Exercise instructions:
Start at the line below containing "sessione del sistema." and stop at the line containing "For this observation". Repeat every line of that stretch exactly, and nothing outside it.

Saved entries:

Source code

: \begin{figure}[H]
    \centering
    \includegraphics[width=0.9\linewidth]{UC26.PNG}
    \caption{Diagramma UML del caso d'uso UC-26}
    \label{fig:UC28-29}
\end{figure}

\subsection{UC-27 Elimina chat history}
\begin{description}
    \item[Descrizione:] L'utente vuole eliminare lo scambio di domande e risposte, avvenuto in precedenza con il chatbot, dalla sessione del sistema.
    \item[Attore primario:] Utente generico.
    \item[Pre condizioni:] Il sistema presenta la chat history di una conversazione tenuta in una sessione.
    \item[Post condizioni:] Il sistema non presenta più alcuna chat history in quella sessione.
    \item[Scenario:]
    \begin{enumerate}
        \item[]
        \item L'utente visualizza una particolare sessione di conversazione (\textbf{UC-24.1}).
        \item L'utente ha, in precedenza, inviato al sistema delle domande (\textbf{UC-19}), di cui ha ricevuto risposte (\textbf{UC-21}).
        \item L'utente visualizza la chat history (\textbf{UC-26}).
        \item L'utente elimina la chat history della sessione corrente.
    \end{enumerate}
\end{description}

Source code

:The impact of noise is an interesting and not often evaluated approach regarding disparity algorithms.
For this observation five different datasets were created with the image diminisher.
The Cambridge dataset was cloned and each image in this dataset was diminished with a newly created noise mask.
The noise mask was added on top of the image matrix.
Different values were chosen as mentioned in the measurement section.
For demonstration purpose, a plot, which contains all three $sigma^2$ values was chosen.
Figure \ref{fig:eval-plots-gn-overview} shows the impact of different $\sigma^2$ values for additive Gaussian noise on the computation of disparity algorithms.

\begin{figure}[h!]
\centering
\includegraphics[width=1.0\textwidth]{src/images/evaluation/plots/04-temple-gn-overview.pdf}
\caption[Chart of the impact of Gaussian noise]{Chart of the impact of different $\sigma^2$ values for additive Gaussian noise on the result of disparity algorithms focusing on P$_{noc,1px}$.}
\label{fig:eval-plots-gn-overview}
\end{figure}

Written answer:
    \item[Descrizione:] L'utente vuole eliminare lo scambio di domande e risposte, avvenuto in precedenza con il chatbot, dalla sessione del sistema.
    \item[Attore primario:] Utente generico.
    \item[Pre condizioni:] Il sistema presenta la chat history di una conversazione tenuta in una sessione.
    \item[Post condizioni:] Il sistema non presenta più alcuna chat history in quella sessione.
    \item[Scenario:]
    \begin{enumerate}
        \item[]
        \item L'utente visualizza una particolare sessione di conversazione (\textbf{UC-24.1}).
        \item L'utente ha, in precedenza, inviato al sistema delle domande (\textbf{UC-19}), di cui ha ricevuto risposte (\textbf{UC-21}).
        \item L'utente visualizza la chat history (\textbf{UC-26}).
        \item L'utente elimina la chat history della sessione corrente.
    \end{enumerate}
\end{description}

Source code

:The impact of noise is an interesting and not often evaluated approach regarding disparity algorithms.
For this observation five different datasets were created with the image diminisher.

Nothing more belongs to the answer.